• **What you will do**: The expected answer is a verbatim transcription of the lines below, beginning with the first and ending with the line that holds "This repository provides", without pictures.

(Data listing Opens)

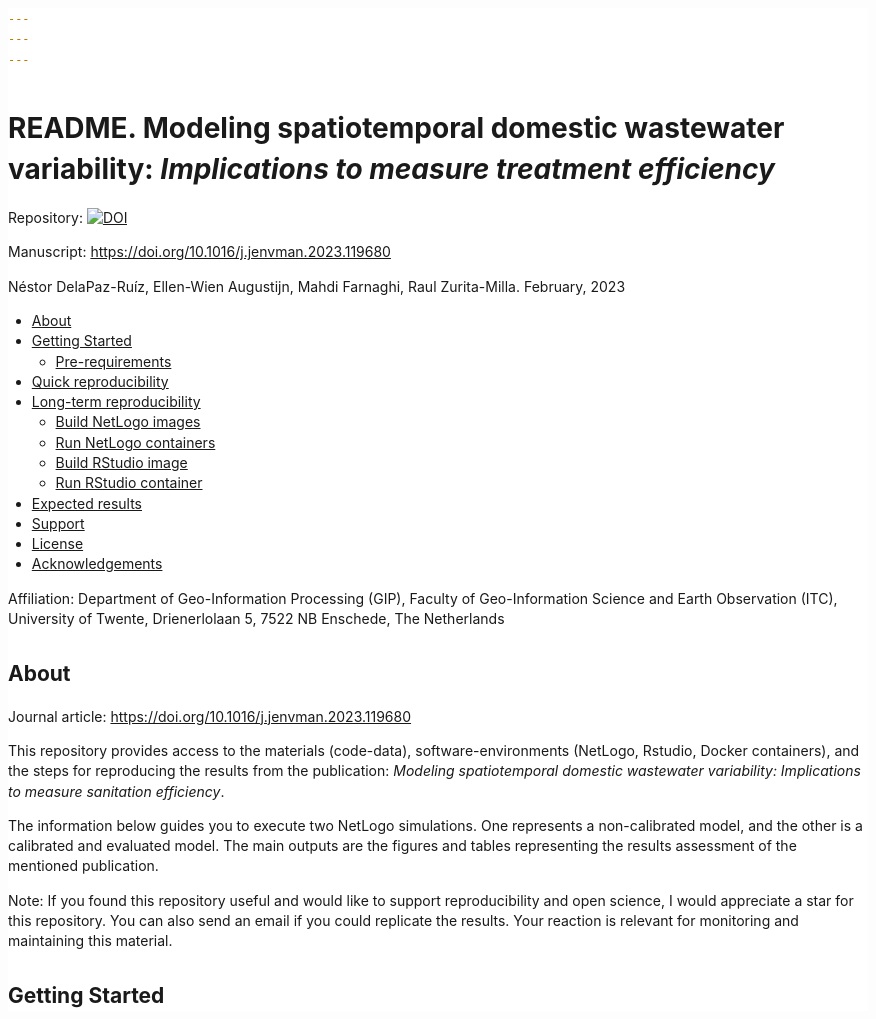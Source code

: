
 ```yaml
---
---
---
```


**README. Modeling spatiotemporal domestic wastewater variability:** 
*Implications to measure treatment efficiency* 
================ 

Repository: [![DOI](https://zenodo.org/badge/DOI/10.5281/zenodo.10242566.svg)](https://doi.org/10.5281/zenodo.10242566)

Manuscript: https://doi.org/10.1016/j.jenvman.2023.119680

Néstor DelaPaz-Ruíz, Ellen-Wien Augustijn, Mahdi Farnaghi, Raul Zurita-Milla. February, 2023

-   <a href="#about" id="toc-about">About</a>
-   <a href="#getting-started" id="toc-getting-started">Getting Started</a>
    -   <a href="#pre-requirements"
        id="toc-pre-requirements">Pre-requirements</a>
-   <a href="#quick-reproducibility" id="toc-quick-reproducibility">Quick reproducibility</a>
-   <a href="#long-term-reproducibility" id="toc-long-term-reproducibility">Long-term reproducibility</a>
    -   <a href="#build-netlogo-images" id="toc-build-netlogo-images">Build NetLogo images</a>
    -   <a href="#run-netlogo-containers" id="toc-run-netlogo-containers">Run NetLogo containers</a>
    -   <a href="#build-rstudio-image" id="toc-build-rstudio-image">Build RStudio image</a>
    -   <a href="#run-rstudio-container" id="toc-run-rstudio-container">Run RStudio container</a>
-   <a href="#expected-results" id="toc-expected-results">Expected results</a>
-   <a href="#support" id="toc-support">Support</a>
-   <a href="#license" id="toc-license">License</a>
-   <a href="#acknowledgements"
    id="toc-acknowledgements">Acknowledgements</a>

Affiliation: Department of Geo-Information Processing (GIP), Faculty of Geo-Information Science and Earth Observation (ITC), University of Twente, Drienerlolaan 5, 7522 NB Enschede, The Netherlands

## About

Journal article: <https://doi.org/10.1016/j.jenvman.2023.119680>

This repository provides access to the materials (code-data), software-environments (NetLogo, Rstudio, Docker containers), and the steps for reproducing the results from the publication: *Modeling spatiotemporal domestic wastewater variability: Implications to measure sanitation efficiency*.

The information below guides you to execute two NetLogo simulations. One represents a non-calibrated model, and the other is a calibrated and evaluated model. The main outputs are the figures and tables representing the results assessment of the mentioned publication.

Note: If you found this repository useful and would like to support reproducibility and open science, I would appreciate a star for this repository. You can also send an email if you could replicate the results. Your reaction is relevant for monitoring and maintaining this material.

## Getting Started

(Data listing Closes)

• **Finished exercise**:
Source code

:
 ```yaml
---
---
---
```


**README. Modeling spatiotemporal domestic wastewater variability:** 
*Implications to measure treatment efficiency* 
================ 

Repository: [![DOI](https://zenodo.org/badge/DOI/10.5281/zenodo.10242566.svg)](https://doi.org/10.5281/zenodo.10242566)

Manuscript: https://doi.org/10.1016/j.jenvman.2023.119680

Néstor DelaPaz-Ruíz, Ellen-Wien Augustijn, Mahdi Farnaghi, Raul Zurita-Milla. February, 2023

-   <a href="#about" id="toc-about">About</a>
-   <a href="#getting-started" id="toc-getting-started">Getting Started</a>
    -   <a href="#pre-requirements"
        id="toc-pre-requirements">Pre-requirements</a>
-   <a href="#quick-reproducibility" id="toc-quick-reproducibility">Quick reproducibility</a>
-   <a href="#long-term-reproducibility" id="toc-long-term-reproducibility">Long-term reproducibility</a>
    -   <a href="#build-netlogo-images" id="toc-build-netlogo-images">Build NetLogo images</a>
    -   <a href="#run-netlogo-containers" id="toc-run-netlogo-containers">Run NetLogo containers</a>
    -   <a href="#build-rstudio-image" id="toc-build-rstudio-image">Build RStudio image</a>
    -   <a href="#run-rstudio-container" id="toc-run-rstudio-container">Run RStudio container</a>
-   <a href="#expected-results" id="toc-expected-results">Expected results</a>
-   <a href="#support" id="toc-support">Support</a>
-   <a href="#license" id="toc-license">License</a>
-   <a href="#acknowledgements"
    id="toc-acknowledgements">Acknowledgements</a>

Affiliation: Department of Geo-Information Processing (GIP), Faculty of Geo-Information Science and Earth Observation (ITC), University of Twente, Drienerlolaan 5, 7522 NB Enschede, The Netherlands

## About

Journal article: <https://doi.org/10.1016/j.jenvman.2023.119680>

This repository provides access to the materials (code-data), software-environments (NetLogo, Rstudio, Docker containers), and the steps for reproducing the results from the publication: *Modeling spatiotemporal domestic wastewater variability: Implications to measure sanitation efficiency*.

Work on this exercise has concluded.